The lines to extract run from the first line of the material below to the line containing "## Installation", both included; leave the pictures behind.

[Opening PROVIDED ENTRIES section]

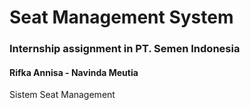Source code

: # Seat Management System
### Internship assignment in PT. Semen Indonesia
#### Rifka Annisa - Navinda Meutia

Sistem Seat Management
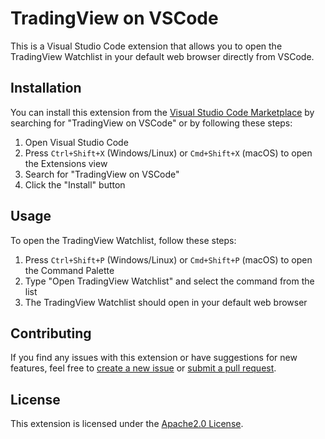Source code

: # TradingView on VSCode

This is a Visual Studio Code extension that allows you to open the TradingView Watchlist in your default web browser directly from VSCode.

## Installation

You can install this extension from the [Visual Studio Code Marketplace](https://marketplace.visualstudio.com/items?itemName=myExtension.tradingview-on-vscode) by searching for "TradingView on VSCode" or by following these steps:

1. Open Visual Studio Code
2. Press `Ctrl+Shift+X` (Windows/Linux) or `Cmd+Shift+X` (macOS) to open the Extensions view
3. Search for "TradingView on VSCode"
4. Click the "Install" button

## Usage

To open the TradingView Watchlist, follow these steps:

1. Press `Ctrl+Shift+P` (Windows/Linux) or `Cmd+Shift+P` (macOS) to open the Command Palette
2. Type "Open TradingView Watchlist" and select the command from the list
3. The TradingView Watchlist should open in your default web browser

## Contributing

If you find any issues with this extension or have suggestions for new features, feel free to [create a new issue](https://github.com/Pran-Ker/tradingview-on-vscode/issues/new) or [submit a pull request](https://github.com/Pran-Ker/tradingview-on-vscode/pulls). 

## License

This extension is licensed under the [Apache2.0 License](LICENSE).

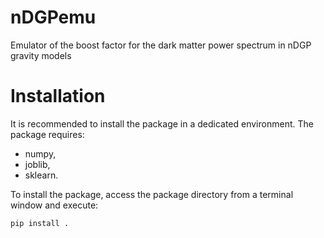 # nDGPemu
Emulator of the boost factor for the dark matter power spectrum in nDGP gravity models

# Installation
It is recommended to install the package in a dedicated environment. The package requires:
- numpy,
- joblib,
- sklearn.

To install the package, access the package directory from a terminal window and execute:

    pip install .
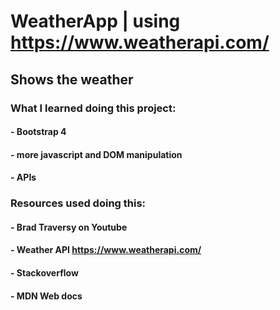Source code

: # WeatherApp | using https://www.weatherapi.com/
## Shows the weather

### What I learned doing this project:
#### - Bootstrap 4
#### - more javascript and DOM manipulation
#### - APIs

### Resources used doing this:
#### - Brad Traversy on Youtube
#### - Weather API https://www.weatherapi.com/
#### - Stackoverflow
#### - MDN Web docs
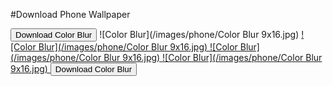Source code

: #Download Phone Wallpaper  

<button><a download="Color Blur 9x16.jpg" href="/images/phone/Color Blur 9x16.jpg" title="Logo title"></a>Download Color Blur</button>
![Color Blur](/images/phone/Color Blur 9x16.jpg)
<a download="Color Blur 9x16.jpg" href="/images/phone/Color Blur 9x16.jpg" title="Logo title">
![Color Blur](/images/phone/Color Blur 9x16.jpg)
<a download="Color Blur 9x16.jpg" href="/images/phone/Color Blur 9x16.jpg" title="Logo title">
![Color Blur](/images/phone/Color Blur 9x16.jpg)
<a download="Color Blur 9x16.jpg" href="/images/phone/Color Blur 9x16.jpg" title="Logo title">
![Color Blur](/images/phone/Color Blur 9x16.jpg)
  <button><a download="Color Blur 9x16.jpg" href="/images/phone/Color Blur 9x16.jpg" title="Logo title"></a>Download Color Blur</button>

[Closing PROVIDED ENTRIES section]

[RESPONSE]:
Source code

: # Seat Management System
### Internship assignment in PT. Semen Indonesia
#### Rifka Annisa - Navinda Meutia

Sistem Seat Management
Source code

: # TradingView on VSCode

This is a Visual Studio Code extension that allows you to open the TradingView Watchlist in your default web browser directly from VSCode.

## Installation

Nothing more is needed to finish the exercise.